THE TASK:
Pictures aside, write every record out again word for word.

Plain-text document sources:
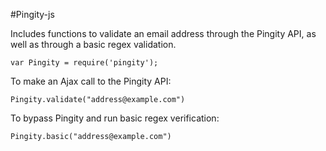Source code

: #Pingity-js

Includes functions to validate an email address through the Pingity API,
as well as through a basic regex validation.

`var Pingity = require('pingity');`

To make an Ajax call to the Pingity API:

`Pingity.validate("address@example.com")`

To bypass Pingity and run basic regex verification:

`Pingity.basic("address@example.com")`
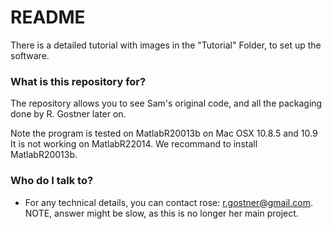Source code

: # README #

There is a detailed tutorial with images in the "Tutorial" Folder, to set up the software. 
### What is this repository for? ###
The repository allows you to see Sam's original code, and all the packaging done by R. Gostner later on.


Note the program is tested on MatlabR20013b on Mac OSX 10.8.5 and 10.9
It is not working on MatlabR22014. We recommand to install MatlabR20013b.
 
### Who do I talk to? ###

* For any technical details, you can contact rose: r.gostner@gmail.com. NOTE, answer might be slow, as this is no longer her main project.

EXERCISE RESPONSE:
Source code

: #Pingity-js

Includes functions to validate an email address through the Pingity API,
as well as through a basic regex validation.

`var Pingity = require('pingity');`

To make an Ajax call to the Pingity API:

`Pingity.validate("address@example.com")`

To bypass Pingity and run basic regex verification:

`Pingity.basic("address@example.com")`
Source code

: # README #

There is a detailed tutorial with images in the "Tutorial" Folder, to set up the software. 
### What is this repository for? ###
The repository allows you to see Sam's original code, and all the packaging done by R. Gostner later on.


Note the program is tested on MatlabR20013b on Mac OSX 10.8.5 and 10.9
It is not working on MatlabR22014. We recommand to install MatlabR20013b.
 
### Who do I talk to? ###

* For any technical details, you can contact rose: r.gostner@gmail.com. NOTE, answer might be slow, as this is no longer her main project.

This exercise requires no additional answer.